_WORK ORDER_
From the entries below, reproduce exactly the line containing "- One person injured.", the line containing "3. **Easter Sunday Attack Reports:**", and every line in between, with nothing added.

_DATA FOR THE TASK_
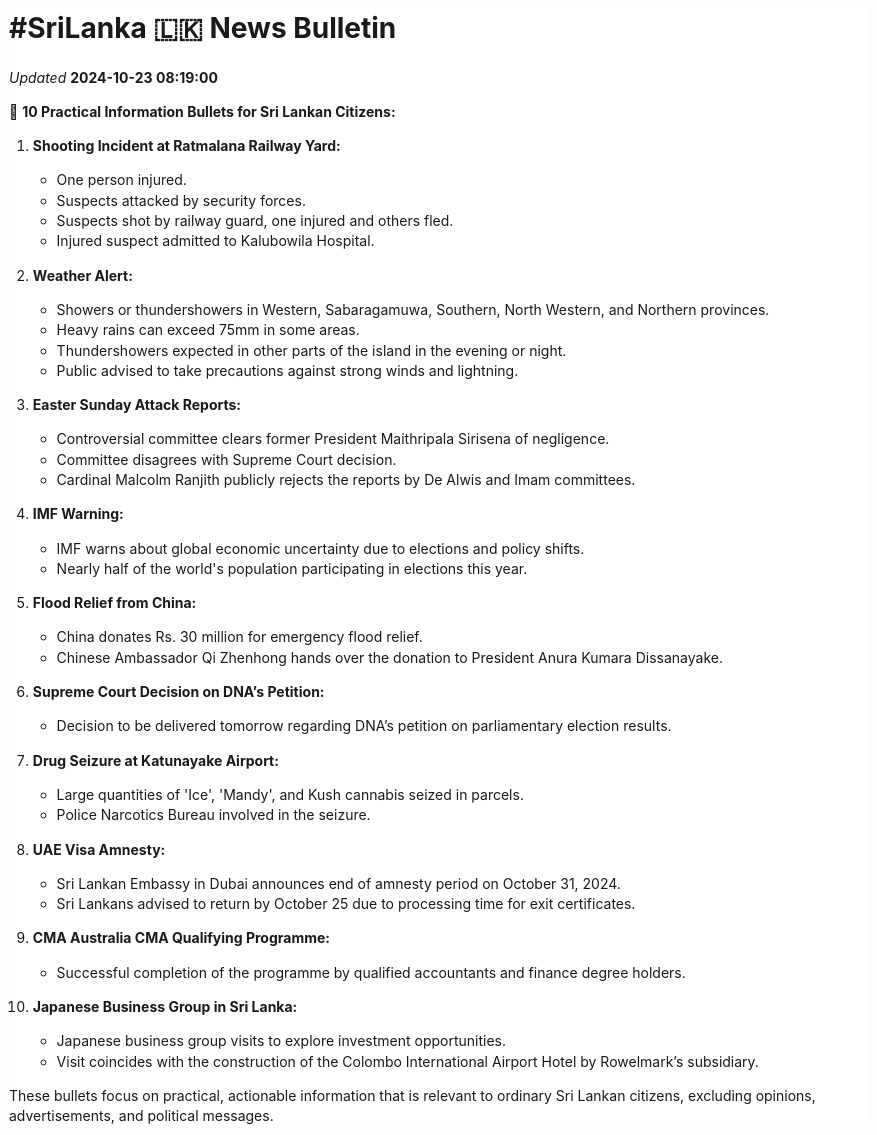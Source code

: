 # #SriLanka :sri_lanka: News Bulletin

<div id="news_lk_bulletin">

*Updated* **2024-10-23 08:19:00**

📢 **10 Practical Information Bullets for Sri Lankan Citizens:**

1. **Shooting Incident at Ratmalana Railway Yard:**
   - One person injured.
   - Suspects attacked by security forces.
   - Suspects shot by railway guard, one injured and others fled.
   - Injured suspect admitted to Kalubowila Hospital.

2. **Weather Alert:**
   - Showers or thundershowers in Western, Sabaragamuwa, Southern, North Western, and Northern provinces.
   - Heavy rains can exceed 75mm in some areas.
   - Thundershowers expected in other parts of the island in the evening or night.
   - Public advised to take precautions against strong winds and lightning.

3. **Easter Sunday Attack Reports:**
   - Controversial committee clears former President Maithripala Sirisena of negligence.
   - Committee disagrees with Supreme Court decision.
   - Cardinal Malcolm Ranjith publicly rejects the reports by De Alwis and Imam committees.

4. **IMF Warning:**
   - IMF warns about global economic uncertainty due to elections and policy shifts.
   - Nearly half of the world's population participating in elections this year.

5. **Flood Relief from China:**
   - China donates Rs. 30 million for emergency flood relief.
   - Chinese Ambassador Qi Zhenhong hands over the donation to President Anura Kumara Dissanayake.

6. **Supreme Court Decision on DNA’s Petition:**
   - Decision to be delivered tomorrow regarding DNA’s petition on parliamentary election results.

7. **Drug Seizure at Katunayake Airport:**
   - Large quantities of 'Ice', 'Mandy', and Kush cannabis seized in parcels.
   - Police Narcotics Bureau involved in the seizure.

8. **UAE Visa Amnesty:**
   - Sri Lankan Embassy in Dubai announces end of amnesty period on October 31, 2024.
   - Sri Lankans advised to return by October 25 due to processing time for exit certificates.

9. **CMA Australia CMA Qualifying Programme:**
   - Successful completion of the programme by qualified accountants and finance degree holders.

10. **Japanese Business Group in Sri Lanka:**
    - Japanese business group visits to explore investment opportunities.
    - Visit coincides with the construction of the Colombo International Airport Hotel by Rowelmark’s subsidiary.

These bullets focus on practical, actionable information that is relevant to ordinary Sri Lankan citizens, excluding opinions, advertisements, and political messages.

--

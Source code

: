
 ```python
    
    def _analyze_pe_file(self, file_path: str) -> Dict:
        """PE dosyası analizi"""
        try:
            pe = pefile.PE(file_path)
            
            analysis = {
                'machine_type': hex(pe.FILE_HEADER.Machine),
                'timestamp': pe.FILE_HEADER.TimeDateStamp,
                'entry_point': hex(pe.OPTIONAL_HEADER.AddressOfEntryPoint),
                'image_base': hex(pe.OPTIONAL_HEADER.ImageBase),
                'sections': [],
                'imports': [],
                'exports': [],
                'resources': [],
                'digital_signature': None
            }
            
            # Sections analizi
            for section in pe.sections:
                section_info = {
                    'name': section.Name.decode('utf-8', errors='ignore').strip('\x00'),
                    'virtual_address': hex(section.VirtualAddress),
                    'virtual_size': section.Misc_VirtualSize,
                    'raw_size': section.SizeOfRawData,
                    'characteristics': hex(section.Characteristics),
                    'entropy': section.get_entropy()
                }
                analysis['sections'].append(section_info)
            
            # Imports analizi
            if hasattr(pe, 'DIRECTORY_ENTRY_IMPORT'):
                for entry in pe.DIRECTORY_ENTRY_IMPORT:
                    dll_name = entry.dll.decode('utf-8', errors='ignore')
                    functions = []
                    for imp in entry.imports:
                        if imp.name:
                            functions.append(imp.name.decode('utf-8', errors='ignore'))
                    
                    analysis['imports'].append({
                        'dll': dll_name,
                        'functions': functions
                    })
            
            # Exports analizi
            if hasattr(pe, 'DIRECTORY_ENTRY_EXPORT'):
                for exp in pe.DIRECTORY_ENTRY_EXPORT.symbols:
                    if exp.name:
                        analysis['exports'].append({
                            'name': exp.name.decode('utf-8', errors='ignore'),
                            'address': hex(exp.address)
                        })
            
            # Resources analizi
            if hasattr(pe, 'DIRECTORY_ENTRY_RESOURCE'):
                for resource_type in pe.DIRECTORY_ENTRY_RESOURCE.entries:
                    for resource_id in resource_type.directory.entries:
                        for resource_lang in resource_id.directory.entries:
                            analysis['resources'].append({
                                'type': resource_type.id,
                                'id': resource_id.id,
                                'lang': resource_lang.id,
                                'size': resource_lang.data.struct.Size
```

_RESULT_
   - One person injured.
   - Suspects attacked by security forces.
   - Suspects shot by railway guard, one injured and others fled.
   - Injured suspect admitted to Kalubowila Hospital.

2. **Weather Alert:**
   - Showers or thundershowers in Western, Sabaragamuwa, Southern, North Western, and Northern provinces.
   - Heavy rains can exceed 75mm in some areas.
   - Thundershowers expected in other parts of the island in the evening or night.
   - Public advised to take precautions against strong winds and lightning.

3. **Easter Sunday Attack Reports:**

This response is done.